What about the Play Sets? That’s the “action adventure” part of Disney Infinity. The Play Sets are story modes with missions that your character can complete. For The Avengers, it’s defending New York City from Loki and his Frost Giants (a modified take on the plot of the “Thor” film). The Guardians of the Galaxy Play Set essentially follows the plot of the film as well—the Guardians are stealing an Infinity Stone from Ronan (the movie’s villain) and defeating him.

All the plots are simple and accessible, full of recognizable characters from films and comics.

Information for the story mode is stored in your Play Set Piece: the translucent plastic figurine that fits into the top portal on your Infinity Base.
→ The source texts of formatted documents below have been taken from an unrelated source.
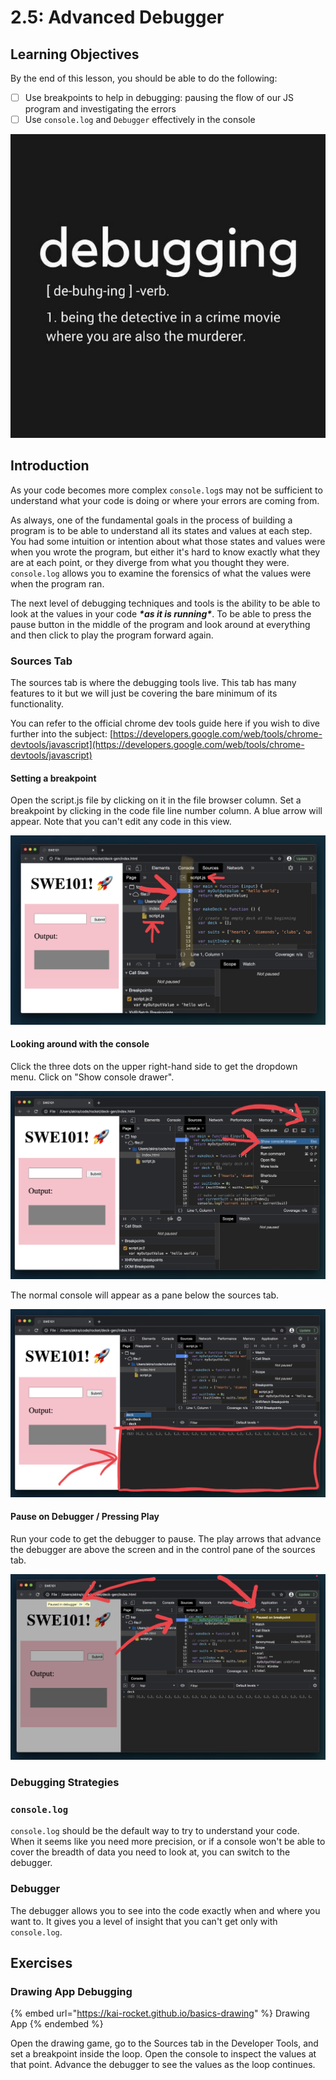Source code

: # 2.5: Advanced Debugger

## Learning Objectives

By the end of this lesson, you should be able to do the following:

* [ ] Use breakpoints to help in debugging: pausing the flow of our JS program and investigating the errors
* [ ] Use `console.log` and `Debugger` effectively in the console

![debugging meme](../../.gitbook/assets/debugging.jpg)

## Introduction

As your code becomes more complex `console.log`s may not be sufficient to understand what your code is doing or where your errors are coming from.

As always, one of the fundamental goals in the process of building a program is to be able to understand all its states and values at each step. You had some intuition or intention about what those states and values were when you wrote the program, but either it's hard to know exactly what they are at each point, or they diverge from what you thought they were. `console.log` allows you to examine the forensics of what the values were when the program ran.

The next level of debugging techniques and tools is the ability to be able to look at the values in your code _**\*as it is running\***_. To be able to press the pause button in the middle of the program and look around at everything and then click to play the program forward again.

### Sources Tab

The sources tab is where the debugging tools live. This tab has many features to it but we will just be covering the bare minimum of its functionality.

You can refer to the official chrome dev tools guide here if you wish to dive further into the subject: [https://developers.google.com/web/tools/chrome-devtools/javascript](https://developers.google.com/web/tools/chrome-devtools/javascript)

#### Setting a breakpoint

Open the script.js file by clicking on it in the file browser column. Set a breakpoint by clicking in the code file line number column. A blue arrow will appear. Note that you can't edit any code in this view.

![Setting a breakpoint in the sources tab](<../../.gitbook/assets/Screen Shot 2020-09-04 at 6.26.25 PM.JPG>)

#### Looking around with the console

Click the three dots on the upper right-hand side to get the dropdown menu. Click on "Show console drawer".

![](<../../.gitbook/assets/Screen Shot 2020-09-04 at 6.26.57 PM.JPG>)

The normal console will appear as a pane below the sources tab.

![](<../../.gitbook/assets/Screen Shot 2020-09-04 at 6.27.27 PM.JPG>)

#### Pause on Debugger / Pressing Play

Run your code to get the debugger to pause. The play arrows that advance the debugger are above the screen and in the control pane of the sources tab.

![](<../../.gitbook/assets/Screen Shot 2020-09-04 at 6.37.45 PM.JPG>)

### Debugging Strategies

### `console.log`

`console.log` should be the default way to try to understand your code. When it seems like you need more precision, or if a console won't be able to cover the breadth of data you need to look at, you can switch to the debugger.

### Debugger

The debugger allows you to see into the code exactly when and where you want to. It gives you a level of insight that you can't get only with `console.log`.

## Exercises

### Drawing App Debugging

{% embed url="https://kai-rocket.github.io/basics-drawing" %}
Drawing App
{% endembed %}

Open the drawing game, go to the Sources tab in the Developer Tools, and set a breakpoint inside the loop. Open the console to inspect the values at that point. Advance the debugger to see the values as the loop continues.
There are also Game Discs and Power Discs, which contain extra levels or items. You can import these into your game by placing them on the Play Set portal.

Does this sound like a lot? Well, it is. Aside from the aforementioned Starter Pack, you can buy characters separately for around $14.00 per figurine. Power Disc packs are about $5.00 each, and there are a lot. Kotaku calculated the total price for every item in Disney Infinity 1.0 and ended up with a grand total of $252.
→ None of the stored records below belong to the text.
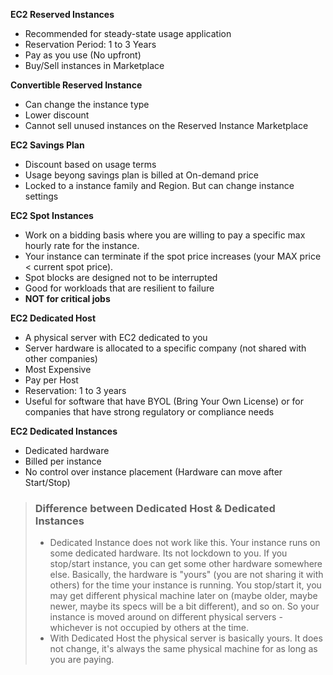 **EC2 Reserved Instances**
- Recommended for steady-state usage application
- Reservation Period: 1 to 3 Years
- Pay as you use (No upfront)
- Buy/Sell instances in Marketplace

**Convertible Reserved Instance**
- Can change the instance type
- Lower discount
- Cannot sell unused instances on the Reserved Instance Marketplace

**EC2 Savings Plan**
- Discount based on usage terms
- Usage beyong savings plan is billed at On-demand price
- Locked to a instance family and Region. But can change instance settings

**EC2 Spot Instances**
- Work on a bidding basis where you are willing to pay a specific max hourly rate for the instance.
- Your instance can terminate if the spot price increases (your MAX price < current spot price).
- Spot blocks are designed not to be interrupted
- Good for workloads that are resilient to failure
- **NOT for critical jobs**

**EC2 Dedicated Host**
- A physical server with EC2 dedicated to you
- Server hardware is allocated to a specific company (not shared with other companies)
-  Most Expensive
-  Pay per Host
-  Reservation: 1 to 3 years
-  Useful for software that have BYOL (Bring Your Own License) or for companies that have strong regulatory or compliance needs

**EC2 Dedicated Instances**
- Dedicated hardware
- Billed per instance
- No control over instance placement (Hardware can move after Start/Stop)

> ### Difference between Dedicated Host & Dedicated Instances 
> - Dedicated Instance does not work like this. Your instance runs on some dedicated hardware. Its not lockdown to you. If you stop/start instance, you can get some other hardware somewhere else. Basically, the hardware is "yours" (you are not sharing it with others) for the time your instance is running. You stop/start it, you may get different physical machine later on (maybe older, maybe newer, maybe its specs will be a bit different), and so on. So your instance is moved around on different physical servers - whichever is not occupied by others at the time.  
> - With Dedicated Host the physical server is basically yours. It does not change, it's always the same physical machine for as long as you are paying.

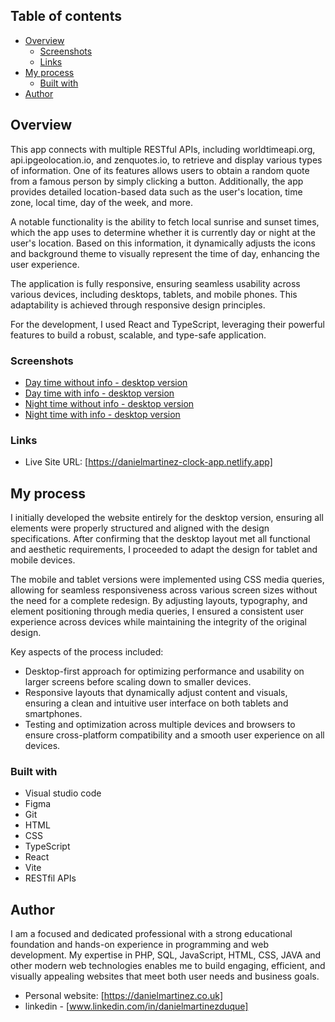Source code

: ## Table of contents

- [Overview](#overview)
  - [Screenshots](#screenshots)
  - [Links](#links)
- [My process](#my-process)
  - [Built with](#built-with)
- [Author](#author)


## Overview

This app connects with multiple RESTful APIs, including worldtimeapi.org, api.ipgeolocation.io, and zenquotes.io, to retrieve and display various types of information. One of its features allows users to obtain a random quote from a famous person by simply clicking a button. Additionally, the app provides detailed location-based data such as the user's location, time zone, local time, day of the week, and more.

A notable functionality is the ability to fetch local sunrise and sunset times, which the app uses to determine whether it is currently day or night at the user's location. Based on this information, it dynamically adjusts the icons and background theme to visually represent the time of day, enhancing the user experience.

The application is fully responsive, ensuring seamless usability across various devices, including desktops, tablets, and mobile phones. This adaptability is achieved through responsive design principles.

For the development, I used React and TypeScript, leveraging their powerful features to build a robust, scalable, and type-safe application. 

### Screenshots

- [Day time without info - desktop version](https://github.com/danielopq/clock-app/blob/main/screenshots/dayNoInfo.jpg)
- [Day time with info - desktop version](https://github.com/danielopq/clock-app/blob/main/screenshots/dayInfo.jpg)
- [Night time without info - desktop version](https://github.com/danielopq/clock-app/blob/main/screenshots/nightNoInfo.jpg)
- [Night time with info - desktop version](https://github.com/danielopq/clock-app/blob/main/screenshots/nightInfo.jpg)


### Links

- Live Site URL: [https://danielmartinez-clock-app.netlify.app]

## My process

I initially developed the website entirely for the desktop version, ensuring all elements were properly structured and aligned with the design specifications. After confirming that the desktop layout met all functional and aesthetic requirements, I proceeded to adapt the design for tablet and mobile devices.

The mobile and tablet versions were implemented using CSS media queries, allowing for seamless responsiveness across various screen sizes without the need for a complete redesign. By adjusting layouts, typography, and element positioning through media queries, I ensured a consistent user experience across devices while maintaining the integrity of the original design.

Key aspects of the process included:

  - Desktop-first approach for optimizing performance and usability on larger screens before scaling down to smaller devices.
  - Responsive layouts that dynamically adjust content and visuals, ensuring a clean and intuitive user interface on both tablets and smartphones.
  - Testing and optimization across multiple devices and browsers to ensure cross-platform compatibility and a smooth user experience on all devices.

### Built with

- Visual studio code
- Figma
- Git
- HTML
- CSS
- TypeScript
- React
- Vite
- RESTfil APIs

## Author

I am a focused and dedicated professional with a strong educational foundation and hands-on experience in programming and web development. My expertise in PHP, SQL, JavaScript, HTML, CSS, JAVA and other modern web technologies enables me to build engaging, efficient, and visually appealing websites that meet both user needs and business goals.

- Personal website: [https://danielmartinez.co.uk]
- linkedin - [www.linkedin.com/in/danielmartinezduque]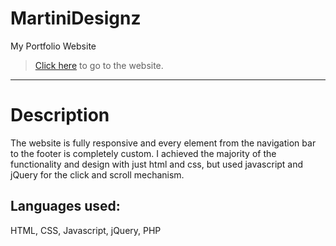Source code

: # MartiniDesignz 
My Portfolio Website<br>
>[Click here](http://martinidesignz.com/) to go to the website.

---


# Description
The website is fully responsive and every element from the navigation bar to the footer is completely custom.  I achieved the majority of 
the functionality and design with just html and css, but used javascript and jQuery for the click and scroll mechanism.

## Languages used:
HTML, CSS, Javascript, jQuery, PHP
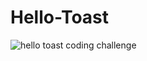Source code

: # Hello-Toast 
![hello toast coding challenge](https://user-images.githubusercontent.com/50689509/145597262-2bfd24b4-1e28-410a-9040-22b10ab56e84.gif)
You don’t need to spend that much. You really don’t. But as they point out, the minimum price for buying Disney Infinity is $75.00 for the starter pack that has the Infinity Base. That’s what I played with—a Starter Pack for the Xbox 360 featuring Iron Man, Thor, and Black Widow. (If you play on the PC, though, you might be able to get away with paying less or sticking to the free download, but then of course your options will be limited.)
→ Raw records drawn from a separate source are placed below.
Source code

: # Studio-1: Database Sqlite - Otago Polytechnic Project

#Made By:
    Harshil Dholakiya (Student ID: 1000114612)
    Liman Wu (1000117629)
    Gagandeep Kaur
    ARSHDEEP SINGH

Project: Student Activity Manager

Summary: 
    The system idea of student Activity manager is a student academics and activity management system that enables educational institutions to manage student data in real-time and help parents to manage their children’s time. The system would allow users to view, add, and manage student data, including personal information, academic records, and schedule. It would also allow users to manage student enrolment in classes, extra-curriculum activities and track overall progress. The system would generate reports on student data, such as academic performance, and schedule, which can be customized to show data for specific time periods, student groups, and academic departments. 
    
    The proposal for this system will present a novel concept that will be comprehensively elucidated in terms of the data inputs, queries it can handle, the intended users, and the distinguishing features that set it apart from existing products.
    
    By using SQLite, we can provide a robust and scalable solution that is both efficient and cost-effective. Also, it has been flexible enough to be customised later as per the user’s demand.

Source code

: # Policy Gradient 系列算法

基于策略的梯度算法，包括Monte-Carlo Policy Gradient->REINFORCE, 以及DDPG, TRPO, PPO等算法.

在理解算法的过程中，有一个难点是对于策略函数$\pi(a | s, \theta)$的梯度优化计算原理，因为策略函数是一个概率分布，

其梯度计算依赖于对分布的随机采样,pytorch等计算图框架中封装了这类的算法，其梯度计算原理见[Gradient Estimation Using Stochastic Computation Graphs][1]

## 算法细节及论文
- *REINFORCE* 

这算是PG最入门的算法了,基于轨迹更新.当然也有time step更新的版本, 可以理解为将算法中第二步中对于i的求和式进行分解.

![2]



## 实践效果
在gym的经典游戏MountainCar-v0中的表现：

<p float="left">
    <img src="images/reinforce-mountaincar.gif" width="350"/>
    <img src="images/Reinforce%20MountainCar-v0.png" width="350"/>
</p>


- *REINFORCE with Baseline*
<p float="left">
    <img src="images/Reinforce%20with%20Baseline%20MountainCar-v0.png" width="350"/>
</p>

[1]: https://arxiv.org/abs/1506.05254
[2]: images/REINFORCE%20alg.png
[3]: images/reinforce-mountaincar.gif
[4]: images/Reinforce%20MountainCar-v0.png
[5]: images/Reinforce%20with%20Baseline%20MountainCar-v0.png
Disney Infinity Marvel Superheroes

Disney Infinity’s graphics are simple and clean, designed to look like the plastic toys that accompany the game.

I’ll be honest. The price of this game is a sticking point for me. Yes, the figurines are well made and specifically designed so that kids can play with them—they aren’t fragile collector items meant to sit on a shelf. The story mode is long (if repetitive), and the sandbox portion of the game is technically limitless.

However, I would have had to work really hard to convince my parents that this game was worth it, when I was a kid. That being said, a new game from a big studio (think Call of Duty) costs around $60.00. A subscription to a massively multiplayer online game like World of Warcraft runs about $15.00 per month.

It’s not so much the initial price of Disney Infinity that puts me off—you do get a lot for $75.00—it’s the system of new releases that appeals to children’s love of novelty. Families can decide for themselves whether they want to invest in Disney Infinity. For me, the price and the constant flow of new toys makes this a luxury item.

Gameplay

Disney Infinity has two distinct game modes: Play Sets and the Toy Box. Play Sets are mission-based adventure games and the Toy Box is a world-building game like Minecraft.

The Avengers Play Set

Marvel Superheroes doesn’t break any conventions with its action-heavy gameplay, but it doesn’t necessarily disappoint either. In Play Set mode you load up your chosen character and receive missions from secondary characters like Nick Fury, Sif, or even characters that haven’t yet starred in Marvel movies like Captain Marvel and Wasp.

In the Avengers Play Set, missions usually have you going to a location and fighting Loki’s Frost Giants there. Each of the characters has a distinctive fighting style, and playing as Black Widow feels very different from playing as Thor.

Black Widow Disney Infinity Fight

Black Widow is a fast and capable fighter.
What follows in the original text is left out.